Assignment:
Reproduce the lines below exactly. Begin with the first, end with the line containing "por qué usar", and leave out the pictures.

(Records for the task begins)

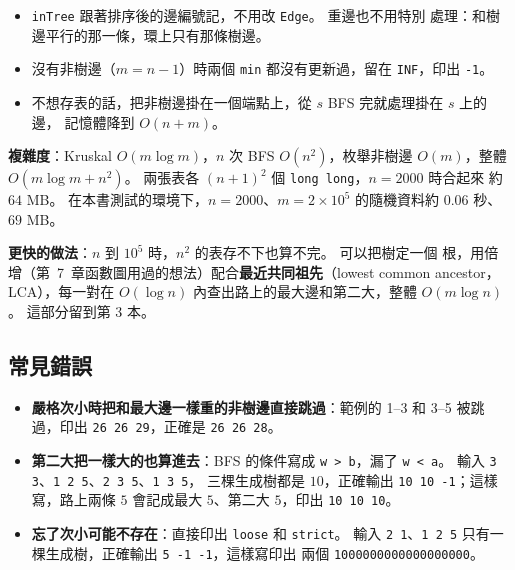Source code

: 
\begin{itemize}
\item \texttt{inTree} 跟著排序後的邊編號記，不用改 \texttt{Edge}。 重邊也不用特別
處理：和樹邊平行的那一條，環上只有那條樹邊。
\item 沒有非樹邊（$m = n - 1$）時兩個 \texttt{min} 都沒有更新過，留在
\texttt{INF}，印出 \texttt{-1}。
\item 不想存表的話，把非樹邊掛在一個端點上，從 $s$ BFS 完就處理掛在 $s$ 上的邊，
記憶體降到 $O(n + m)$。
\end{itemize}

\textbf{複雜度}：Kruskal $O(m \log m)$，$n$ 次 BFS $O(n^2)$，枚舉非樹邊 $O(m)$，整體
$O(m \log m + n^2)$。 兩張表各 $(n + 1)^2$ 個 \texttt{long long}，$n = 2000$ 時合起來
約 $64$ MB。 在本書測試的環境下，$n = 2000$、$m = 2 \times 10^5$ 的隨機資料約
$0.06$ 秒、$69$ MB。

\textbf{更快的做法}：$n$ 到 $10^5$ 時，$n^2$ 的表存不下也算不完。 可以把樹定一個
根，用倍增（第~7~章函數圖用過的想法）配合\textbf{最近共同祖先}（lowest common ancestor，LCA），每一對在 $O(\log n)$
內查出路上的最大邊和第二大，整體 $O(m \log n)$。 這部分留到第 3 本。

\subsection{常見錯誤}

\begin{itemize}
\item \textbf{嚴格次小時把和最大邊一樣重的非樹邊直接跳過}：範例的 1--3 和 3--5 被跳過，印出 \texttt{26 26 29}，正確是 \texttt{26 26 28}。
\item \textbf{第二大把一樣大的也算進去}：BFS 的條件寫成 \texttt{w > b}，漏了
\texttt{w < a}。 輸入 \texttt{3 3}、\texttt{1 2 5}、\texttt{2 3 5}、\texttt{1 3 5}，
三棵生成樹都是 $10$，正確輸出 \texttt{10 10 -1}；這樣寫，路上兩條 $5$ 會記成最大
$5$、第二大 $5$，印出 \texttt{10 10 10}。
\item \textbf{忘了次小可能不存在}：直接印出 \texttt{loose} 和 \texttt{strict}。 輸入
\texttt{2 1}、\texttt{1 2 5} 只有一棵生成樹，正確輸出 \texttt{5 -1 -1}，這樣寫印出
兩個 \texttt{1000000000000000000}。
\end{itemize}

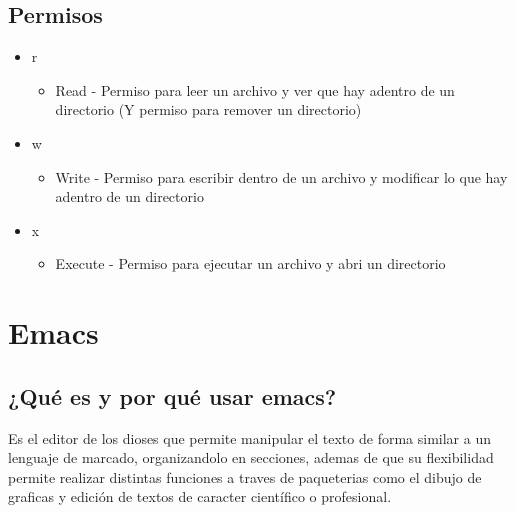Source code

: \documentclass[11pt,letterpaper]{article}
\begin{document}
  \subsection{Permisos}
  \begin{itemize}
    
  \item r
    \begin{itemize}
    \item Read - Permiso para leer un archivo y ver que hay adentro de un directorio (Y permiso para remover un directorio)
    \end {itemize}
    
  \item w
    \begin {itemize}
    \item Write - Permiso para escribir dentro de un archivo y modificar lo que hay adentro de un directorio
    \end {itemize}
    
  \item x
    \begin {itemize}
    \item Execute - Permiso para ejecutar un archivo y abri un directorio
    \end {itemize}
  \end {itemize}

  
\section{Emacs}
\subsection{¿Qué es y por qué usar emacs?}
Es el editor de los dioses que permite manipular el texto de forma similar a un lenguaje de marcado, organizandolo en secciones, ademas de que su flexibilidad permite realizar distintas funciones a traves de paqueterias como el dibujo de graficas y edición de textos de caracter científico o profesional.
\end{document}
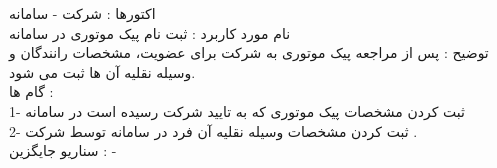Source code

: \documentclass[14pt]{article}
\begin{document}
اکتورها :  شرکت - سامانه \\
نام مورد کاربرد : ثبت نام پیک موتوری در سامانه  \\
توضیح : پس از مراجعه پیک موتوری به شرکت برای عضویت، مشخصات رانندگان و وسیله نقلیه آن ها ثبت می شود. \\
گام ها : \\
1- ثبت کردن مشخصات پیک موتوری که به تایید شرکت رسیده است در سامانه \\
2-  ثبت کردن مشخصات وسیله نقلیه آن فرد در سامانه توسط شرکت .  \\
سناریو جایگزین : - \\
\end{document}
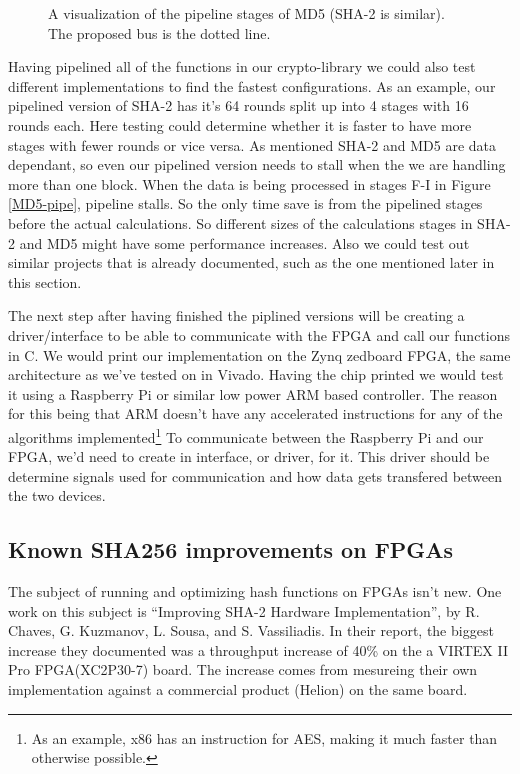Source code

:\documentclass[a4paper, openany]{book}
\begin{document}
\begin{abstact}
\begin{figure}[htbp]
\caption{\label{fig:MD5-pipe}A visualization of the pipeline stages of MD5 (SHA-2 is similar). The proposed bus is the dotted line.}
\end{figure}

Having pipelined all of the functions in our crypto-library we could also test different implementations to find the fastest configurations.
As an example, our pipelined version of SHA-2 has it's 64 rounds split up into 4 stages with 16 rounds each.
Here testing could determine whether it is faster to have more stages with fewer rounds or vice versa.
As mentioned SHA-2 and MD5 are data dependant, so even our pipelined version needs to stall when the we are handling more than one block.
When the data is being processed in stages F-I in Figure \ref{MD5-pipe}, pipeline stalls. So the only time save is from the pipelined stages before the actual calculations.
So different sizes of the calculations stages in SHA-2 and MD5 might have some performance increases.
Also we could test out similar projects that is already documented, such as the one mentioned later in this section.

The next step after having finished the piplined versions will be creating a driver/interface to be able to communicate with the FPGA and call our functions in C.
We would print our implementation on the Zynq zedboard FPGA, the same architecture as we've tested on in Vivado.
Having the chip printed we would test it using a Raspberry Pi or similar low power ARM based controller.
The reason for this being that ARM doesn't have any accelerated instructions for any of the algorithms implemented\footnote{As an example, x86 has an instruction for AES, making it much faster than otherwise possible.}
To communicate between the Raspberry Pi and our FPGA, we'd need to create in interface, or driver, for it.
This driver should be determine signals used for communication and how data gets transfered between the two devices.
\subsection{Known SHA256 improvements on FPGAs}
\label{sec:org44d6687}
The subject of running and optimizing hash functions on FPGAs isn't new. One work on this subject is ``Improving SHA-2 Hardware Implementation'', by R. Chaves, G. Kuzmanov, L. Sousa, and S. Vassiliadis.
In their report, the biggest increase they documented was a throughput increase of 40\% on the a VIRTEX II Pro FPGA(XC2P30-7) board.
The increase comes from mesureing their own implementation against a commercial product (Helion) on the same board.


\end{abstact}
\end{document}
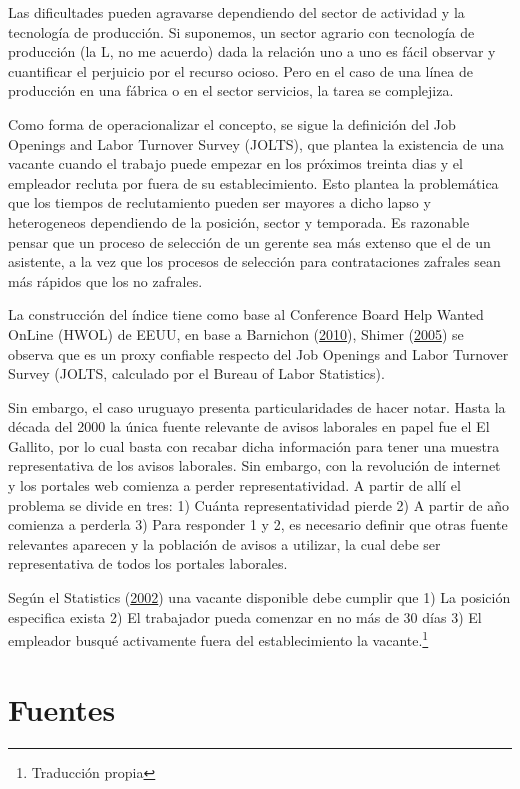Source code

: \documentclass[12pt,twoside]{reedthesis}
\begin{document}
Las dificultades pueden agravarse dependiendo del sector de actividad y la tecnología de producción. Si suponemos, un sector agrario con tecnología de producción (la L, no me acuerdo) dada la relación uno a uno es fácil observar y cuantificar el perjuicio por el recurso ocioso. Pero en el caso de una línea de producción en una fábrica o en el sector servicios, la tarea se complejiza.

Como forma de operacionalizar el concepto, se sigue la definición del Job Openings and Labor Turnover Survey (JOLTS), que plantea la existencia de una vacante cuando el trabajo puede empezar en los próximos treinta dias y el empleador recluta por fuera de su establecimiento. Esto plantea la problemática que los tiempos de reclutamiento pueden ser mayores a dicho lapso y heterogeneos dependiendo de la posición, sector y temporada. Es razonable pensar que un proceso de selección de un gerente sea más extenso que el de un asistente, a la vez que los procesos de selección para contrataciones zafrales sean más rápidos que los no zafrales.

La construcción del índice tiene como base al Conference Board Help Wanted OnLine (HWOL) de EEUU, en base a Barnichon (\protect\hyperlink{ref-Barnichon2010}{2010}), Shimer (\protect\hyperlink{ref-Shimer2005}{2005}) se observa que es un proxy confiable respecto del Job Openings and Labor Turnover Survey (JOLTS, calculado por el Bureau of Labor Statistics).

Sin embargo, el caso uruguayo presenta particularidades de hacer notar. Hasta la década del 2000 la única fuente relevante de avisos laborales en papel fue el El Gallito, por lo cual basta con recabar dicha información para tener una muestra representativa de los avisos laborales. Sin embargo, con la revolución de internet y los portales web comienza a perder representatividad. A partir de allí el problema se divide en tres: 1) Cuánta representatividad pierde 2) A partir de año comienza a perderla 3) Para responder 1 y 2, es necesario definir que otras fuente relevantes aparecen y la población de avisos a utilizar, la cual debe ser representativa de todos los portales laborales.

Según el Statistics (\protect\hyperlink{ref-JOLTS}{2002}) una vacante disponible debe cumplir que 1) La posición especifica exista 2) El trabajador pueda comenzar en no más de 30 días 3) El empleador busqué activamente fuera del establecimiento la vacante.\footnote{Traducción propia}

\hypertarget{fuentes}{%
\section{Fuentes}\label{fuentes}}
\end{document}
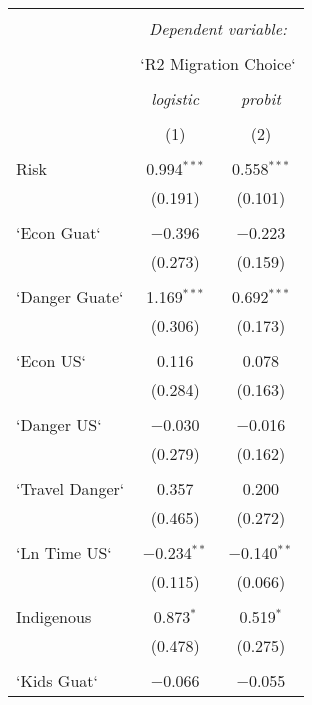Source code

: 
\begin{table}[!htbp] \centering 
  \caption{} 
  \label{} 
\begin{tabular}{@{\extracolsep{5pt}}lcc} 
\\[-1.8ex]\hline 
\hline \\[-1.8ex] 
 & \multicolumn{2}{c}{\textit{Dependent variable:}} \\ 
\cline{2-3} 
\\[-1.8ex] & \multicolumn{2}{c}{`R2 Migration Choice`} \\ 
\\[-1.8ex] & \textit{logistic} & \textit{probit} \\ 
\\[-1.8ex] & (1) & (2)\\ 
\hline \\[-1.8ex] 
 Risk & 0.994$^{***}$ & 0.558$^{***}$ \\ 
  & (0.191) & (0.101) \\ 
  & & \\ 
 `Econ Guat` & $-$0.396 & $-$0.223 \\ 
  & (0.273) & (0.159) \\ 
  & & \\ 
 `Danger Guate` & 1.169$^{***}$ & 0.692$^{***}$ \\ 
  & (0.306) & (0.173) \\ 
  & & \\ 
 `Econ US` & 0.116 & 0.078 \\ 
  & (0.284) & (0.163) \\ 
  & & \\ 
 `Danger US` & $-$0.030 & $-$0.016 \\ 
  & (0.279) & (0.162) \\ 
  & & \\ 
 `Travel Danger` & 0.357 & 0.200 \\ 
  & (0.465) & (0.272) \\ 
  & & \\ 
 `Ln Time US` & $-$0.234$^{**}$ & $-$0.140$^{**}$ \\ 
  & (0.115) & (0.066) \\ 
  & & \\ 
 Indigenous & 0.873$^{*}$ & 0.519$^{*}$ \\ 
  & (0.478) & (0.275) \\ 
  & & \\ 
 `Kids Guat` & $-$0.066 & $-$0.055 \\ 

\end{tabular}
\end{table}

(Records for the task ends)

Reply to the task:
Source code

: 
\begin{itemize}
\item \texttt{inTree} 跟著排序後的邊編號記，不用改 \texttt{Edge}。 重邊也不用特別
處理：和樹邊平行的那一條，環上只有那條樹邊。
\item 沒有非樹邊（$m = n - 1$）時兩個 \texttt{min} 都沒有更新過，留在
\texttt{INF}，印出 \texttt{-1}。
\item 不想存表的話，把非樹邊掛在一個端點上，從 $s$ BFS 完就處理掛在 $s$ 上的邊，
記憶體降到 $O(n + m)$。
\end{itemize}

\textbf{複雜度}：Kruskal $O(m \log m)$，$n$ 次 BFS $O(n^2)$，枚舉非樹邊 $O(m)$，整體
$O(m \log m + n^2)$。 兩張表各 $(n + 1)^2$ 個 \texttt{long long}，$n = 2000$ 時合起來
約 $64$ MB。 在本書測試的環境下，$n = 2000$、$m = 2 \times 10^5$ 的隨機資料約
$0.06$ 秒、$69$ MB。

\textbf{更快的做法}：$n$ 到 $10^5$ 時，$n^2$ 的表存不下也算不完。 可以把樹定一個
根，用倍增（第~7~章函數圖用過的想法）配合\textbf{最近共同祖先}（lowest common ancestor，LCA），每一對在 $O(\log n)$
內查出路上的最大邊和第二大，整體 $O(m \log n)$。 這部分留到第 3 本。

\subsection{常見錯誤}

\begin{itemize}
\item \textbf{嚴格次小時把和最大邊一樣重的非樹邊直接跳過}：範例的 1--3 和 3--5 被跳過，印出 \texttt{26 26 29}，正確是 \texttt{26 26 28}。
\item \textbf{第二大把一樣大的也算進去}：BFS 的條件寫成 \texttt{w > b}，漏了
\texttt{w < a}。 輸入 \texttt{3 3}、\texttt{1 2 5}、\texttt{2 3 5}、\texttt{1 3 5}，
三棵生成樹都是 $10$，正確輸出 \texttt{10 10 -1}；這樣寫，路上兩條 $5$ 會記成最大
$5$、第二大 $5$，印出 \texttt{10 10 10}。
\item \textbf{忘了次小可能不存在}：直接印出 \texttt{loose} 和 \texttt{strict}。 輸入
\texttt{2 1}、\texttt{1 2 5} 只有一棵生成樹，正確輸出 \texttt{5 -1 -1}，這樣寫印出
兩個 \texttt{1000000000000000000}。
\end{itemize}

Source code

: \documentclass[11pt,letterpaper]{article}
\begin{document}
  \subsection{Permisos}
  \begin{itemize}
    
  \item r
    \begin{itemize}
    \item Read - Permiso para leer un archivo y ver que hay adentro de un directorio (Y permiso para remover un directorio)
    \end {itemize}
    
  \item w
    \begin {itemize}
    \item Write - Permiso para escribir dentro de un archivo y modificar lo que hay adentro de un directorio
    \end {itemize}
    
  \item x
    \begin {itemize}
    \item Execute - Permiso para ejecutar un archivo y abri un directorio
    \end {itemize}
  \end {itemize}

  
\section{Emacs}
\subsection{¿Qué es y por qué usar emacs?}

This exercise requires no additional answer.